By far and away, though, I think the biggest contribution to avoiding needlestick injuries are the needleless infusion systems, using IV bungs (reflux valves) and Luer locks. Unfortunately many hospitals are too cheap to stock true Luer lock syringes (that twist and lock in) and just get Luer slip syringes. In that setting spray exposure from a loose fitting syringe-to-bung is rather common.

The needle and the blade will not disappear in the foreseeable future of open surgery. Needlesticks are and will still be a fact of life. I was recently offered specific "needlestick infection insurance", and on reading through the paperwork, the payout was a lump sum on confirmation of new-onset infection:
"A benefit will not be payable if: ... a medical cure is found for Acquired Immune Deficiency Syndrome (AIDS), or the effects of the HIV virus, Hepatitis B or Hepatitis C, or in the event of a treatment being developed and approved which makes these viruses inactive and non-infectious."
Even if such treatment is hideously expensive or years away from market availability?

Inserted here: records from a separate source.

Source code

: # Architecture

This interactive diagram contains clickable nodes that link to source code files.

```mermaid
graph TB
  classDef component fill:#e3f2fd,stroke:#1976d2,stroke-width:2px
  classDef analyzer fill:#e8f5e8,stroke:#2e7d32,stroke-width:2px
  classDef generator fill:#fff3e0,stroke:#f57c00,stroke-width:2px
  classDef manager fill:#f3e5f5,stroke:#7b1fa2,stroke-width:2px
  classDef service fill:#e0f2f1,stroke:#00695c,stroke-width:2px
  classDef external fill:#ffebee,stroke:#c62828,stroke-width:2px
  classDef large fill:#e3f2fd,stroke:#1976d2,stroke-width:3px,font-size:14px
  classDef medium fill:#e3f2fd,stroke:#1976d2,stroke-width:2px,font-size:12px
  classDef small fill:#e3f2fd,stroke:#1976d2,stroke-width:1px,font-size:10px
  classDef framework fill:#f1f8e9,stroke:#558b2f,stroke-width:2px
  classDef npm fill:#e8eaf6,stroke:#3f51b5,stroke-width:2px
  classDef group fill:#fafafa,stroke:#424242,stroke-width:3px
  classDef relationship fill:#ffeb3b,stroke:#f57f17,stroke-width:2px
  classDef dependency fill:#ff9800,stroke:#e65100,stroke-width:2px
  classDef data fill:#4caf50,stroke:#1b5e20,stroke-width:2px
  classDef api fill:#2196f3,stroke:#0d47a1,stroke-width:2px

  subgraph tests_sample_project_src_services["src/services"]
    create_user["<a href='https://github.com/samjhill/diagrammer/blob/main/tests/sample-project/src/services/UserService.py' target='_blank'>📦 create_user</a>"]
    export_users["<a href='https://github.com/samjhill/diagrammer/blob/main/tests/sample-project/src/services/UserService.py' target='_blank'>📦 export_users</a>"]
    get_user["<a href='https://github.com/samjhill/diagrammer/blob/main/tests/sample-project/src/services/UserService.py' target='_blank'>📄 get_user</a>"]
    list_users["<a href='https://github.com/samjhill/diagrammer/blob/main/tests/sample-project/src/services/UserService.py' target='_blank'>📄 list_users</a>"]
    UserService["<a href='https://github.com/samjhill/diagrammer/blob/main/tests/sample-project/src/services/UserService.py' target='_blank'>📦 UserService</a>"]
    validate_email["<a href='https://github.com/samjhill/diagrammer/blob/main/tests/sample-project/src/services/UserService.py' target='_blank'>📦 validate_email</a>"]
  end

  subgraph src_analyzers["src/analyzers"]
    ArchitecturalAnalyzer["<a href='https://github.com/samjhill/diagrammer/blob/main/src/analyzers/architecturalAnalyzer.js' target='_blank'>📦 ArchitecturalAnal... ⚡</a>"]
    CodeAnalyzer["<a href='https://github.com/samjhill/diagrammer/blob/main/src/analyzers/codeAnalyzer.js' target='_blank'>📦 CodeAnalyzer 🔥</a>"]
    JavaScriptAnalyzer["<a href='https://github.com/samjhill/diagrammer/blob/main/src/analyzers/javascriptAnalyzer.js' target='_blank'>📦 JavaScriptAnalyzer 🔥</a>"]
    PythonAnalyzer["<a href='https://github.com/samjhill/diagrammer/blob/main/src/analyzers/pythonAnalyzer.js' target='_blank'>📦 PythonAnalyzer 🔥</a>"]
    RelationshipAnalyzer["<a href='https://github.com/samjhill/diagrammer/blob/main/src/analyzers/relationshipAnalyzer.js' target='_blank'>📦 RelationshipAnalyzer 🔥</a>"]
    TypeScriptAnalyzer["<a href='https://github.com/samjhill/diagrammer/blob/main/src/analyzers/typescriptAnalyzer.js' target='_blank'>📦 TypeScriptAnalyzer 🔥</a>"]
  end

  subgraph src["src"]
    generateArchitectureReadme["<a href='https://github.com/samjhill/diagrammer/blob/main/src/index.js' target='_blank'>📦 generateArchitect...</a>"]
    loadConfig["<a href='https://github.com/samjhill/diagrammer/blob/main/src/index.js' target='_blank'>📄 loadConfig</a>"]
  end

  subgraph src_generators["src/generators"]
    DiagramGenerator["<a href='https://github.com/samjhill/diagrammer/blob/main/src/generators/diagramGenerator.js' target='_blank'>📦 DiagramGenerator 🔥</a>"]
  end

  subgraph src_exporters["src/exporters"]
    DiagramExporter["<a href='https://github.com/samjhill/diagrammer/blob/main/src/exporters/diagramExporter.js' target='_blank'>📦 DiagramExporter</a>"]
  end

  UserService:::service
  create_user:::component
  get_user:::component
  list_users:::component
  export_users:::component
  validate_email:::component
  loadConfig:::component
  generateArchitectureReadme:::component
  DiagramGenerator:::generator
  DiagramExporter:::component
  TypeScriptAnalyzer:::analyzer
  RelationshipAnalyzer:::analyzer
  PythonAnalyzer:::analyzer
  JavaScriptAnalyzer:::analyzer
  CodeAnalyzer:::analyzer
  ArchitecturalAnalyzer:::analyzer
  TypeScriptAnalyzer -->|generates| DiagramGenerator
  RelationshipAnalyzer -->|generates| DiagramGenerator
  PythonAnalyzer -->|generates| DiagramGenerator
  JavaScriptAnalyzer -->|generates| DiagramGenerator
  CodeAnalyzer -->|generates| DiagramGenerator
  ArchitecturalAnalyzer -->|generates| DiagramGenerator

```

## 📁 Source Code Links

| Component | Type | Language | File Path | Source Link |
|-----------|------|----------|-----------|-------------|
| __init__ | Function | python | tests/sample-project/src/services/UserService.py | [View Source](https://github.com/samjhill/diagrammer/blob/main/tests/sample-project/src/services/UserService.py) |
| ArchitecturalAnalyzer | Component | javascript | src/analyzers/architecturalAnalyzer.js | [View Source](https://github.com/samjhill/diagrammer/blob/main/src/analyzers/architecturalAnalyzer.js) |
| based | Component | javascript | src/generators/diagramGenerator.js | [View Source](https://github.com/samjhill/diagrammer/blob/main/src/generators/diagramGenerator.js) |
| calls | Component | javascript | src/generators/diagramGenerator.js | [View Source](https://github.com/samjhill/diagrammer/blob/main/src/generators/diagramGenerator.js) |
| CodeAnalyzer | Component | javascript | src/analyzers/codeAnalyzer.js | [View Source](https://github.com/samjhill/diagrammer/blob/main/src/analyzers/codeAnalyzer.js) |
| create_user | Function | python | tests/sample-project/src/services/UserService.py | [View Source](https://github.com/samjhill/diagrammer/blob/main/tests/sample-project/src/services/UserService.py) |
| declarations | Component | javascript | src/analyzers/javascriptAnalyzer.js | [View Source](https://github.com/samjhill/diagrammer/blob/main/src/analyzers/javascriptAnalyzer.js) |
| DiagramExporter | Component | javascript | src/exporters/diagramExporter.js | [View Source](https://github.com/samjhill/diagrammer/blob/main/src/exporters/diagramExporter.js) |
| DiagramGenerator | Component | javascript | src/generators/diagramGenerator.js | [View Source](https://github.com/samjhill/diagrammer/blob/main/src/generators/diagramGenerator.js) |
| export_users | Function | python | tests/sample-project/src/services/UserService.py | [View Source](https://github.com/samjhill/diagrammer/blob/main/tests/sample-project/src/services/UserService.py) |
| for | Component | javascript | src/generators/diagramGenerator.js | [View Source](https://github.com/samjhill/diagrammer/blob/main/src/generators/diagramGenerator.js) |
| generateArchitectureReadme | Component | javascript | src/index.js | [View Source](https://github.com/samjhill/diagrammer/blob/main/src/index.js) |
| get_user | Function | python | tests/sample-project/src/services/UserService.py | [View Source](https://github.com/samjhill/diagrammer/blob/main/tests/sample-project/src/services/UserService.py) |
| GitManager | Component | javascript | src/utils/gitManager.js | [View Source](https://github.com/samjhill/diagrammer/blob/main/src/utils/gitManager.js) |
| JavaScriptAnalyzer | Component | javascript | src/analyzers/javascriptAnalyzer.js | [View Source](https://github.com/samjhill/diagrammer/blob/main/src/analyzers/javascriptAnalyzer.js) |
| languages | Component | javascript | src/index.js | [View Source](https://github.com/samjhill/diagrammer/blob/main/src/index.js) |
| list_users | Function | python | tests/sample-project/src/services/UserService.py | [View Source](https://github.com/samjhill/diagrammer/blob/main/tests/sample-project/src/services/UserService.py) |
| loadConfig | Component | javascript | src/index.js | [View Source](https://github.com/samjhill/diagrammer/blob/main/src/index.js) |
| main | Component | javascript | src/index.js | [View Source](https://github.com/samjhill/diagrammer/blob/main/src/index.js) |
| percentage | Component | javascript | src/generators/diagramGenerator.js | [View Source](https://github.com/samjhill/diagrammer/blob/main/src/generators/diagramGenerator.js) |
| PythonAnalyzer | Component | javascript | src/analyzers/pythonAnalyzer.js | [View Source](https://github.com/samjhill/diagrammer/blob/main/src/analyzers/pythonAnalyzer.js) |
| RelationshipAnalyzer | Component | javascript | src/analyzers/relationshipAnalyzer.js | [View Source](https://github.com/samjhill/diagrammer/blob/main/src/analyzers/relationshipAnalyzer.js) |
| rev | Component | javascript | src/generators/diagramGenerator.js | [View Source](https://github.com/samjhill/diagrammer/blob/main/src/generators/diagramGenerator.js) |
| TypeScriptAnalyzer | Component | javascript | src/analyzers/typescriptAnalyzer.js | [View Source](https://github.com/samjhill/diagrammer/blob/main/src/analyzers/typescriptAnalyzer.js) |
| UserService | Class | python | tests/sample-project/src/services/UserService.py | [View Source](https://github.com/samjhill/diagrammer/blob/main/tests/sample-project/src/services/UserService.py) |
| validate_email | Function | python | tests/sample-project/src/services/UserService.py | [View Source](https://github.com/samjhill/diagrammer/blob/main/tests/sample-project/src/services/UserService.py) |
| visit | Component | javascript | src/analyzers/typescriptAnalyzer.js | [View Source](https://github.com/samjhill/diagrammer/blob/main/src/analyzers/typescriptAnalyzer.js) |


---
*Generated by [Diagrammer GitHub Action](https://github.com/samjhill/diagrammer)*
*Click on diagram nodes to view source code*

"... you have AIDS or any AIDS related disorder or a positive blood test... unless you are able to provide evidence, in the form of sequence analysis of the source and index virus strains, satisfactory to us that the accident involved the definitive source of the virus."


Why would I be applying for this cover if I already had HIV? What kind of product do these guys think they are offering? I think I will rely on my Income Protection Insurance, so I have thrown it in the bin.